YOUR GOAL: Could you find every line in the entries below that holds the word "設定價格調整" and copy it?
--- DATA SECTION Enclosed Below ---
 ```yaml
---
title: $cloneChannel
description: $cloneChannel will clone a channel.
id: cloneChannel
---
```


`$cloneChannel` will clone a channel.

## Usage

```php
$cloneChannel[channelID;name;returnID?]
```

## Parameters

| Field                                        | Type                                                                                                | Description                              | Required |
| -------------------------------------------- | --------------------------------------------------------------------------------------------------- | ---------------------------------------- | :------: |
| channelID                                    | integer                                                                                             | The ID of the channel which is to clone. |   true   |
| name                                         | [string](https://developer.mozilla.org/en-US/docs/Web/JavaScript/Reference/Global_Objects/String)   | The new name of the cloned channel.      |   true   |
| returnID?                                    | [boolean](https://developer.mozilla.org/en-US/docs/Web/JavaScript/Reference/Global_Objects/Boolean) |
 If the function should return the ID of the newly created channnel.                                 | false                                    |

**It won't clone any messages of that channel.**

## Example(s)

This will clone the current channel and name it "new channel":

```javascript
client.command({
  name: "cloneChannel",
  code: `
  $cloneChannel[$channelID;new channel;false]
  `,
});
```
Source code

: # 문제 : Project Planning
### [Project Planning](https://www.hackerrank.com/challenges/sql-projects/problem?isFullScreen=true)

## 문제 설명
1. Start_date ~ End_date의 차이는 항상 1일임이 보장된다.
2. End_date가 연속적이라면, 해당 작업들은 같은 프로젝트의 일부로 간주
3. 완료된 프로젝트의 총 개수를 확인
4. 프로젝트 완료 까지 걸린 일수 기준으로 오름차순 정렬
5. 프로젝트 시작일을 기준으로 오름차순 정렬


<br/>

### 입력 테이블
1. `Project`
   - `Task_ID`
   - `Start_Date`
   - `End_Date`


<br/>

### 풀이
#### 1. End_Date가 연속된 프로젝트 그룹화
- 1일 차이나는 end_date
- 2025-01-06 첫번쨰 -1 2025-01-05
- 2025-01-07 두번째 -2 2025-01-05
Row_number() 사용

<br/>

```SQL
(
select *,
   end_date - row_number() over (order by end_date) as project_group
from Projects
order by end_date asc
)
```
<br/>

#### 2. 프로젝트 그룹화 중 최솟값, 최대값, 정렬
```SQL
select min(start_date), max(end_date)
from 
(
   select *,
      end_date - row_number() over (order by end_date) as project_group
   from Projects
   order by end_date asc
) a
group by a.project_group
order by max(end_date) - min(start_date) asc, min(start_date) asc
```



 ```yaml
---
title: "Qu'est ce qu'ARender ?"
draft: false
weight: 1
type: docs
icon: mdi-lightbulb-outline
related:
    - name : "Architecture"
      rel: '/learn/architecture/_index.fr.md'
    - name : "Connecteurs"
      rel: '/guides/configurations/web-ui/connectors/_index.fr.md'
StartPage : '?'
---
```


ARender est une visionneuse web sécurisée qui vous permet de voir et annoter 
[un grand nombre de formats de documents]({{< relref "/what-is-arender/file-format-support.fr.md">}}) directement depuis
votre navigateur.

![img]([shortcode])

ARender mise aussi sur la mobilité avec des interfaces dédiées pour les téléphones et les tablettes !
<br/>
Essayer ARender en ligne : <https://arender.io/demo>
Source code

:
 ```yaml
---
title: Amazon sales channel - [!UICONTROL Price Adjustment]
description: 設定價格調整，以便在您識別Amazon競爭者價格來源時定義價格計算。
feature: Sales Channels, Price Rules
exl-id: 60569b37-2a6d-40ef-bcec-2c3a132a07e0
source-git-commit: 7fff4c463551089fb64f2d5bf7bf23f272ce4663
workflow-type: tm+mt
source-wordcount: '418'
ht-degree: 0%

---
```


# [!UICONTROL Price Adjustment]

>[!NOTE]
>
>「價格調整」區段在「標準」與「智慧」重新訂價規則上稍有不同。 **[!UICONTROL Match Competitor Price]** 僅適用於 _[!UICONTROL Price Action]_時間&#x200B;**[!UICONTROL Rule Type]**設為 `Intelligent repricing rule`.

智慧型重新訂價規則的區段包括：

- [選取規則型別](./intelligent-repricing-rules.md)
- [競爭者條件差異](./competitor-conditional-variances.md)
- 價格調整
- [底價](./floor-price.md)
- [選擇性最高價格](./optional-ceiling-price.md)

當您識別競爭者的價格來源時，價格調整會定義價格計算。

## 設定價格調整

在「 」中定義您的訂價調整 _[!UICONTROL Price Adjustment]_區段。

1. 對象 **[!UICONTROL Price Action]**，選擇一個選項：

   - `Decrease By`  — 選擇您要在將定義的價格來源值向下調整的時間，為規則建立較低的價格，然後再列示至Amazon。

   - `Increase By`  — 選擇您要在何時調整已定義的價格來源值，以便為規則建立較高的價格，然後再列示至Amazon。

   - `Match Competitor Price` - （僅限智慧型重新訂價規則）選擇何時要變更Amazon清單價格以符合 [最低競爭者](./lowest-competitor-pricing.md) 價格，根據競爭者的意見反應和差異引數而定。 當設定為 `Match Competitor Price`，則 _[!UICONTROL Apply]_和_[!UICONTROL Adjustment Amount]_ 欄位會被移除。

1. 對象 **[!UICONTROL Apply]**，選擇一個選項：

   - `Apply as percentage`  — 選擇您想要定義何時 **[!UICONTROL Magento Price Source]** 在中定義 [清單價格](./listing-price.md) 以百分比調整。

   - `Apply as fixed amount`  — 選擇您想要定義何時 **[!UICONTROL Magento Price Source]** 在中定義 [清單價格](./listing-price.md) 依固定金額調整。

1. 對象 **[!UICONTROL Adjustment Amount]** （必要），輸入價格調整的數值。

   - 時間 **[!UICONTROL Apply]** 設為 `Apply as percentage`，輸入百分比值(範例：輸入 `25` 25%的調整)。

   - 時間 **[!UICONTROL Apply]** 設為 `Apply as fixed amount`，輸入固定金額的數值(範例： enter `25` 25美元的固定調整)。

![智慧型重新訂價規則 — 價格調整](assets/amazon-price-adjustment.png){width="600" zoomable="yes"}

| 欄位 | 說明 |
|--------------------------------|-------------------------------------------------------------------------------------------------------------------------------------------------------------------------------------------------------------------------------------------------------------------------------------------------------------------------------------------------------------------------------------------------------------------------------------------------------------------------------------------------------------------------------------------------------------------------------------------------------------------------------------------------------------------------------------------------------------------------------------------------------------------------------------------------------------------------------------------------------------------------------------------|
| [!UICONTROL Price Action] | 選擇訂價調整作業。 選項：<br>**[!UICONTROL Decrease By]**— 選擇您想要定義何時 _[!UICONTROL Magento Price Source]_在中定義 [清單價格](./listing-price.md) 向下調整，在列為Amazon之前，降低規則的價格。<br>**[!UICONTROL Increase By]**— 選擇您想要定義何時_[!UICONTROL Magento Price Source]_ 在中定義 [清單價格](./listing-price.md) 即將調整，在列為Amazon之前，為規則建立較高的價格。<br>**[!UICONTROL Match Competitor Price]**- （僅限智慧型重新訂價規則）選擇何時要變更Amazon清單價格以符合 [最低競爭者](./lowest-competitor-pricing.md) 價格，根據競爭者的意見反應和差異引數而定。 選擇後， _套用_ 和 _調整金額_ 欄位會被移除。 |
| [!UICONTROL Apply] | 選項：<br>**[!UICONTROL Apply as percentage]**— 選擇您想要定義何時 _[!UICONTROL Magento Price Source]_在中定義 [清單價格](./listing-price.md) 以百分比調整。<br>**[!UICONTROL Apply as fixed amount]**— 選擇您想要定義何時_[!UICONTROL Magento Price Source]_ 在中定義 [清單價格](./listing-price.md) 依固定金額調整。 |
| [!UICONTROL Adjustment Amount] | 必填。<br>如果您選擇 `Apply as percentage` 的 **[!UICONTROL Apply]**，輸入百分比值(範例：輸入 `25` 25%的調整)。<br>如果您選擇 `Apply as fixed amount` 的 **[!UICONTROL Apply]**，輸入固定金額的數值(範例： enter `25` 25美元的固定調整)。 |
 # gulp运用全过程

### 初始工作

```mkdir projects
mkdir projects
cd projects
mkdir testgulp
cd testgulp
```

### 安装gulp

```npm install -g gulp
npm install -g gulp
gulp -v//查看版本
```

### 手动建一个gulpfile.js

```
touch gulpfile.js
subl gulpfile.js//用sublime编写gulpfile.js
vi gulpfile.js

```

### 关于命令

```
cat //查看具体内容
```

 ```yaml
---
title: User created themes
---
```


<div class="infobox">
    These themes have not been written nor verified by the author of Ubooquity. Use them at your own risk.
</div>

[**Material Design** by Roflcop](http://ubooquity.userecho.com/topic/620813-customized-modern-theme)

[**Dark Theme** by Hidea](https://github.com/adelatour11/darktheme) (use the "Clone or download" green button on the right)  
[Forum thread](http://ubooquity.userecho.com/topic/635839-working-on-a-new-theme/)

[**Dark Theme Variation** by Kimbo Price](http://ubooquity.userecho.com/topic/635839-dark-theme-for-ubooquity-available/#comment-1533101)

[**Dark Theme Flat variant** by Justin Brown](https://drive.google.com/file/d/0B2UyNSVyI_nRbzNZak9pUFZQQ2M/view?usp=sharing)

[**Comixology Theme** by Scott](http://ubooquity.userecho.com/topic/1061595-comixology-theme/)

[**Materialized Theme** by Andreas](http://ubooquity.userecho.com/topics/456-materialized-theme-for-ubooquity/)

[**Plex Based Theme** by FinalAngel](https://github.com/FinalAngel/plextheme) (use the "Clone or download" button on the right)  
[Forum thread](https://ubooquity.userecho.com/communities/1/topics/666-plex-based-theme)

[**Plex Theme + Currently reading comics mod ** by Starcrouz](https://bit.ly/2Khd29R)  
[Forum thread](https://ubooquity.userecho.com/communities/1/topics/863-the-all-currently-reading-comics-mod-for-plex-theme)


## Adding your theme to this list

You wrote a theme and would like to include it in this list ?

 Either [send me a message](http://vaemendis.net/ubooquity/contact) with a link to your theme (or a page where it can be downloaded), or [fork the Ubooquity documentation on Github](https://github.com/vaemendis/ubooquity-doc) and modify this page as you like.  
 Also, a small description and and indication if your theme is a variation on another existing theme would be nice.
--- End of Enclosed DATA SECTION ---
TASK SOLUTION:
description: 設定價格調整，以便在您識別Amazon競爭者價格來源時定義價格計算。
## 設定價格調整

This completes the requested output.